**Required work:**
Nothing below is to be printed except the lines between the line holding "phase nears. ✨Take" and the line holding "RWA Market :*", inclusive, each exactly as it appears.

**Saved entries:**
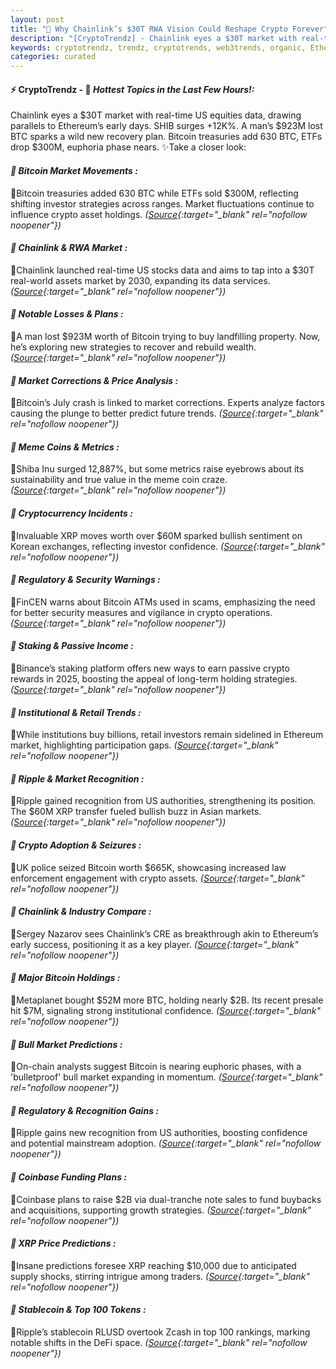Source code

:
 ```yaml
---
layout: post
title: "🌇 Why Chainlink’s $30T RWA Vision Could Reshape Crypto Forever"
description: "[CryptoTrendz] - Chainlink eyes a $30T market with real-time US equities data, drawing parallels to Ethereum’s early days. SHIB surges +12K%. A man’s $923M lost BTC sparks a wild new recovery plan. Bitcoin treasuries add 630 BTC, ETFs drop $300M, euphoria phase nears."
keywords: cryptotrendz, trendz, cryptotrends, web3trends, organic, Ethereum, Bitcoin, Investors, Stablecoin, BTC, Market, XRP
categories: curated
---
```


#### ⚡ CryptoTrendz - 📌 *Hottest Topics in the Last Few Hours!:*

Chainlink eyes a $30T market with real-time US equities data, drawing parallels to Ethereum’s early days. SHIB surges +12K%. A man’s $923M lost BTC sparks a wild new recovery plan. Bitcoin treasuries add 630 BTC, ETFs drop $300M, euphoria phase nears. ✨Take a closer look:


#### *🔖  Bitcoin Market Movements :*  

🔹Bitcoin treasuries added 630 BTC while ETFs sold $300M, reflecting shifting investor strategies across ranges. Market fluctuations continue to influence crypto asset holdings. *([Source](https://s.avyag.com/27u0){:target="_blank" rel="nofollow noopener"})*

#### *🔖  Chainlink & RWA Market :*  

🔹Chainlink launched real-time US stocks data and aims to tap into a $30T real-world assets market by 2030, expanding its data services. *([Source](https://s.avyag.com/kwel){:target="_blank" rel="nofollow noopener"})*

#### *🔖  Notable Losses & Plans :*  

🔹A man lost $923M worth of Bitcoin trying to buy landfilling property. Now, he’s exploring new strategies to recover and rebuild wealth. *([Source](https://s.avyag.com/suet){:target="_blank" rel="nofollow noopener"})*

#### *🔖  Market Corrections & Price Analysis :*  

🔹Bitcoin’s July crash is linked to market corrections. Experts analyze factors causing the plunge to better predict future trends. *([Source](https://s.avyag.com/5fuo){:target="_blank" rel="nofollow noopener"})*

#### *🔖  Meme Coins & Metrics :*  

🔹Shiba Inu surged 12,887%, but some metrics raise eyebrows about its sustainability and true value in the meme coin craze. *([Source](https://s.avyag.com/d9xq){:target="_blank" rel="nofollow noopener"})*

#### *🔖  Cryptocurrency Incidents :*  

🔹Invaluable XRP moves worth over $60M sparked bullish sentiment on Korean exchanges, reflecting investor confidence. *([Source](https://s.avyag.com/aqbd){:target="_blank" rel="nofollow noopener"})*

#### *🔖  Regulatory & Security Warnings :*  

🔹FinCEN warns about Bitcoin ATMs used in scams, emphasizing the need for better security measures and vigilance in crypto operations. *([Source](https://s.avyag.com/wr06){:target="_blank" rel="nofollow noopener"})*

#### *🔖  Staking & Passive Income :*  

🔹Binance’s staking platform offers new ways to earn passive crypto rewards in 2025, boosting the appeal of long-term holding strategies. *([Source](https://s.avyag.com/a6s5){:target="_blank" rel="nofollow noopener"})*

#### *🔖  Institutional & Retail Trends :*  

🔹While institutions buy billions, retail investors remain sidelined in Ethereum market, highlighting participation gaps. *([Source](https://s.avyag.com/2bhs){:target="_blank" rel="nofollow noopener"})*

#### *🔖  Ripple & Market Recognition :*  

🔹Ripple gained recognition from US authorities, strengthening its position. The $60M XRP transfer fueled bullish buzz in Asian markets. *([Source](https://s.avyag.com/ixm5){:target="_blank" rel="nofollow noopener"})*

#### *🔖  Crypto Adoption & Seizures :*  

🔹UK police seized Bitcoin worth $665K, showcasing increased law enforcement engagement with crypto assets. *([Source](https://s.avyag.com/2ni3){:target="_blank" rel="nofollow noopener"})*

#### *🔖  Chainlink & Industry Compare :*  

🔹Sergey Nazarov sees Chainlink’s CRE as breakthrough akin to Ethereum’s early success, positioning it as a key player. *([Source](https://s.avyag.com/0ohb){:target="_blank" rel="nofollow noopener"})*

#### *🔖  Major Bitcoin Holdings :*  

🔹Metaplanet bought $52M more BTC, holding nearly $2B. Its recent presale hit $7M, signaling strong institutional confidence. *([Source](https://s.avyag.com/rvoc){:target="_blank" rel="nofollow noopener"})*

#### *🔖  Bull Market Predictions :*  

🔹On-chain analysts suggest Bitcoin is nearing euphoric phases, with a 'bulletproof' bull market expanding in momentum. *([Source](https://s.avyag.com/d1el){:target="_blank" rel="nofollow noopener"})*

#### *🔖  Regulatory & Recognition Gains :*  

🔹Ripple gains new recognition from US authorities, boosting confidence and potential mainstream adoption. *([Source](https://s.avyag.com/ixm5){:target="_blank" rel="nofollow noopener"})*

#### *🔖  Coinbase Funding Plans :*  

🔹Coinbase plans to raise $2B via dual-tranche note sales to fund buybacks and acquisitions, supporting growth strategies. *([Source](https://s.avyag.com/i8ix){:target="_blank" rel="nofollow noopener"})*

#### *🔖  XRP Price Predictions :*  

🔹Insane predictions foresee XRP reaching $10,000 due to anticipated supply shocks, stirring intrigue among traders. *([Source](https://s.avyag.com/347r){:target="_blank" rel="nofollow noopener"})*

#### *🔖  Stablecoin & Top 100 Tokens :*  

🔹Ripple’s stablecoin RLUSD overtook Zcash in top 100 rankings, marking notable shifts in the DeFi space. *([Source](https://s.avyag.com/4u2a){:target="_blank" rel="nofollow noopener"})*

**Answer section:**
Chainlink eyes a $30T market with real-time US equities data, drawing parallels to Ethereum’s early days. SHIB surges +12K%. A man’s $923M lost BTC sparks a wild new recovery plan. Bitcoin treasuries add 630 BTC, ETFs drop $300M, euphoria phase nears. ✨Take a closer look:


#### *🔖  Bitcoin Market Movements :*  

🔹Bitcoin treasuries added 630 BTC while ETFs sold $300M, reflecting shifting investor strategies across ranges. Market fluctuations continue to influence crypto asset holdings. *([Source](https://s.avyag.com/27u0){:target="_blank" rel="nofollow noopener"})*

#### *🔖  Chainlink & RWA Market :*  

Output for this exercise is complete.